- TASK REQUIREMENTS:
Using the records below, give the number of lines where the word "lampa" appears, with no further output.

Records excerpted from a collection:
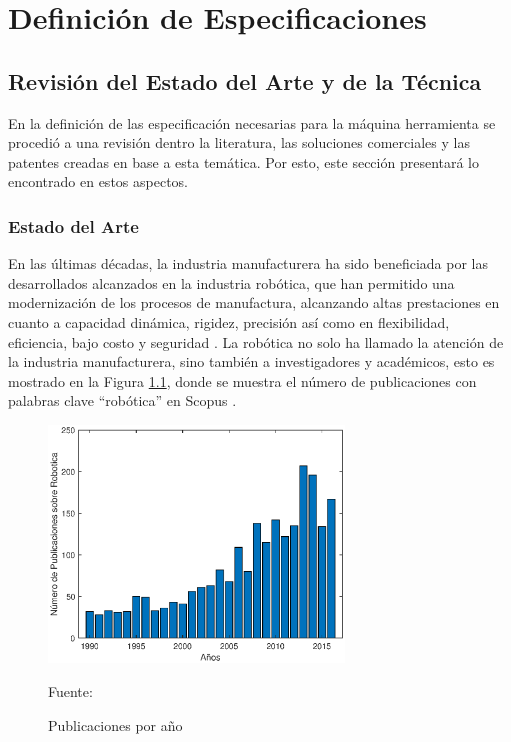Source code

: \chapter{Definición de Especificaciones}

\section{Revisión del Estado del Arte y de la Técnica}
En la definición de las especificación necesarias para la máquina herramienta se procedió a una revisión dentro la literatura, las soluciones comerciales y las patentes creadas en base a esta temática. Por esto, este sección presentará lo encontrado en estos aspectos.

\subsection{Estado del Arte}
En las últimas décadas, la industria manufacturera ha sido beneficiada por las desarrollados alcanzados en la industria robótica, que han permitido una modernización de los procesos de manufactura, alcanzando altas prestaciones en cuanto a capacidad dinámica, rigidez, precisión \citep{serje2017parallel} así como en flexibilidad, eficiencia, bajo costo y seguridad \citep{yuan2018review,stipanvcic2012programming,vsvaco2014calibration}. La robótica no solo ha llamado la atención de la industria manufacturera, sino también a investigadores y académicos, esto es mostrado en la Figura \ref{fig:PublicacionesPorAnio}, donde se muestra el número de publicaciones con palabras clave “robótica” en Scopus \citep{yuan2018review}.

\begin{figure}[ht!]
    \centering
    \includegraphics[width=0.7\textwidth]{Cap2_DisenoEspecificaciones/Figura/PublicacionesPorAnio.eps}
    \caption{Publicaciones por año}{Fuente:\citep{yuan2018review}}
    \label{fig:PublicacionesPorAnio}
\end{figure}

...

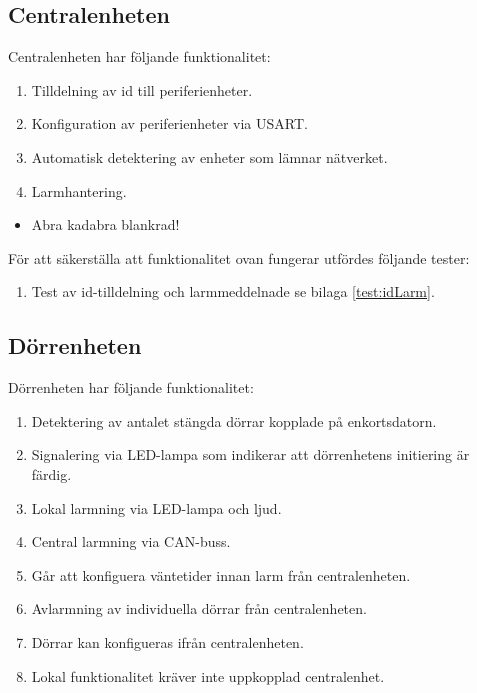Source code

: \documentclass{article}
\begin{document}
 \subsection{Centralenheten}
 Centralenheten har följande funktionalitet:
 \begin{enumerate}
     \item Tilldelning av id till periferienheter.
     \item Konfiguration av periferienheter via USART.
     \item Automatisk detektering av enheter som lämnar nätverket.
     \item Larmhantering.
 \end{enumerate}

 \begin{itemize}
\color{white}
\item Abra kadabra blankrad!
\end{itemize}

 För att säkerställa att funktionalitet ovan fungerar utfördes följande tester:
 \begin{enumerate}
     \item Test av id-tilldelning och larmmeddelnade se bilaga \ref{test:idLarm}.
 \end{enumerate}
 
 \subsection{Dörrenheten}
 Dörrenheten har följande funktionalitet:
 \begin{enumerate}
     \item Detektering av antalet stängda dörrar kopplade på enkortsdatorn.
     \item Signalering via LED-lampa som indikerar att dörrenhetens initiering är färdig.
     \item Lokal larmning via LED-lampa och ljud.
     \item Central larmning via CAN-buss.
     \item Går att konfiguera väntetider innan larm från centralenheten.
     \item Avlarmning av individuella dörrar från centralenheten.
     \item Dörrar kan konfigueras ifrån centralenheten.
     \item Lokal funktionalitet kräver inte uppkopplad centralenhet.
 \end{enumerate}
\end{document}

- RESULT BELOW:
2